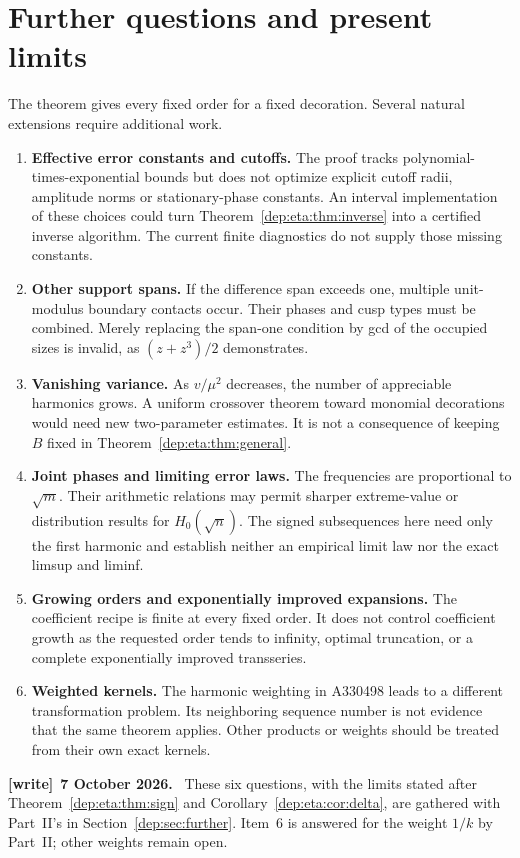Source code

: \documentclass[11pt]{article}
\theoremstyle{definition}\newtheorem{definition}[theorem]{Definition}
\theoremstyle{remark}\newtheorem{remark}[theorem]{Remark}
\newenvironment{writenote}[1][]{\par\smallskip\begingroup\small
 \noindent\textbf{[write]}\if\relax\detokenize{#1}\relax\else~\textbf{#1.}\fi\ }%
 {\par\endgroup\smallskip}
\begin{document}
\section{Further questions and present limits}\label{dep:eta:sec:further}
The theorem gives every fixed order for a fixed decoration. Several
natural extensions require additional work.
\begin{enumerate}
\item \textbf{Effective error constants and cutoffs.}
The proof tracks polynomial-times-exponential bounds but does not
optimize explicit cutoff radii, amplitude norms or stationary-phase
constants. An interval implementation of these choices could turn
Theorem~\ref{dep:eta:thm:inverse} into a certified inverse algorithm. The
current finite diagnostics do not supply those missing constants.
\item \textbf{Other support spans.}
If the difference span exceeds one, multiple unit-modulus boundary
contacts occur. Their phases and cusp types must be combined. Merely
replacing the span-one condition by gcd of the occupied sizes is
invalid, as $(z+z^3)/2$ demonstrates.
\item \textbf{Vanishing variance.}
As $v/\mu^2$ decreases, the number of appreciable harmonics grows.
A uniform crossover theorem toward monomial decorations would need
new two-parameter estimates. It is not a consequence of keeping
$B$ fixed in Theorem~\ref{dep:eta:thm:general}.
\item \textbf{Joint phases and limiting error laws.}
The frequencies are proportional to $\sqrt m$. Their arithmetic
relations may permit sharper extreme-value or distribution results
for $H_0(\sqrt n)$. The signed subsequences here need only the first
harmonic and establish neither an empirical limit law nor the exact
limsup and liminf.
\item \textbf{Growing orders and exponentially improved expansions.}
The coefficient recipe is finite at every fixed order. It does not
control coefficient growth as the requested order tends to infinity,
optimal truncation, or a complete exponentially improved transseries.
\item \textbf{Weighted kernels.}
The harmonic weighting in A330498 leads to a different transformation
problem. Its neighboring sequence number is not evidence that the
same theorem applies. Other products or weights should be treated
from their own exact kernels.
\end{enumerate}

\begin{writenote}[7 October 2026]
These six questions, with the limits stated after Theorem~\ref{dep:eta:thm:sign} and Corollary~\ref{dep:eta:cor:delta}, are gathered with Part~II's in Section~\ref{dep:sec:further}. Item~6 is answered for the weight $1/k$ by Part~II; other weights remain open.
\end{writenote}
\end{document}
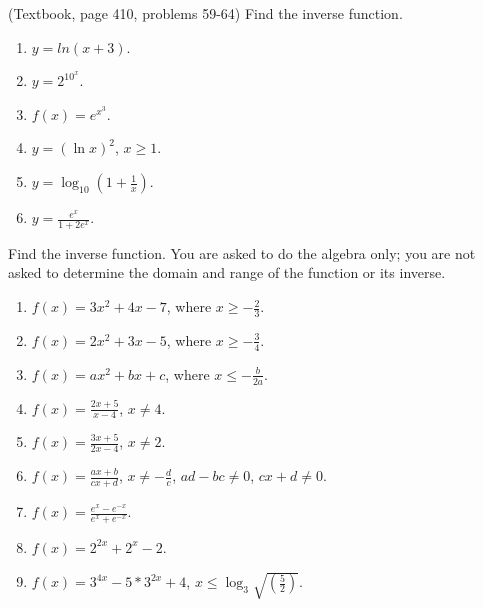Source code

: \begin{problem} (Textbook, page 410, problems 59-64)
Find the inverse function. 
\begin{multicols}{2}
\begin{enumerate}
\item $y=ln (x+3)$.
\item $y=2^{10^x}$.
\item $f(x)=e^{x^3}$.
\item $y=(\ln x)^2$, $x\geq 1$.
\item $y=\log_{10}\left(1+\frac{1}{x} \right)$.
\item $y=\frac{e^x}{1+2e^x}$.
\end{enumerate}
\end{multicols}
\end{problem}
\begin{problem}
Find the inverse function. You are asked to do the algebra only; you are not asked to determine the domain and range of the function or its inverse. 
\begin{multicols}{2}
\begin{enumerate}
\item $f(x)= 3x^2+4x-7$, where $x\geq -\frac{2}{3}$.
\item $f(x)= 2x^2+3x-5$, where $x\geq -\frac{3}{4}$.
\item $f(x)=ax^2+bx+c$, where $x\leq -\frac{b}{2a}$.
\item $f(x)= \frac{2x+5}{x-4}$, $x\neq 4$.
\item $f(x)= \frac{3x+5}{2x-4}$, $x\neq 2$.
\item $f(x)=\frac{ax+b}{cx+d}$, $x\neq -\frac{d}c$, $ad-bc\neq 0$, $cx+d\neq 0$.
\item $f(x)=\frac{e^x- e^{-x}}{e^x+e^{-x}}$.
\item $f(x)=2^{2x}+2^{x}-2$.
\item $f(x)=3^{4x}- 5* 3^{2x}+4$, $x\leq \log_{3}\sqrt{\left(\frac{5}{2}\right)}$.
\end{enumerate}
\end{multicols}
\end{problem}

• WHAT IS REQUIRED:
Your answer must be the lines from the one containing "3x^2+4x-7$, where $x\geq" to the last line of the entries, repeated exactly and with nothing else.

• REPLY TO THE EXERCISE:
\item $f(x)= 3x^2+4x-7$, where $x\geq -\frac{2}{3}$.
\item $f(x)= 2x^2+3x-5$, where $x\geq -\frac{3}{4}$.
\item $f(x)=ax^2+bx+c$, where $x\leq -\frac{b}{2a}$.
\item $f(x)= \frac{2x+5}{x-4}$, $x\neq 4$.
\item $f(x)= \frac{3x+5}{2x-4}$, $x\neq 2$.
\item $f(x)=\frac{ax+b}{cx+d}$, $x\neq -\frac{d}c$, $ad-bc\neq 0$, $cx+d\neq 0$.
\item $f(x)=\frac{e^x- e^{-x}}{e^x+e^{-x}}$.
\item $f(x)=2^{2x}+2^{x}-2$.
\item $f(x)=3^{4x}- 5* 3^{2x}+4$, $x\leq \log_{3}\sqrt{\left(\frac{5}{2}\right)}$.
\end{enumerate}
\end{multicols}
\end{problem}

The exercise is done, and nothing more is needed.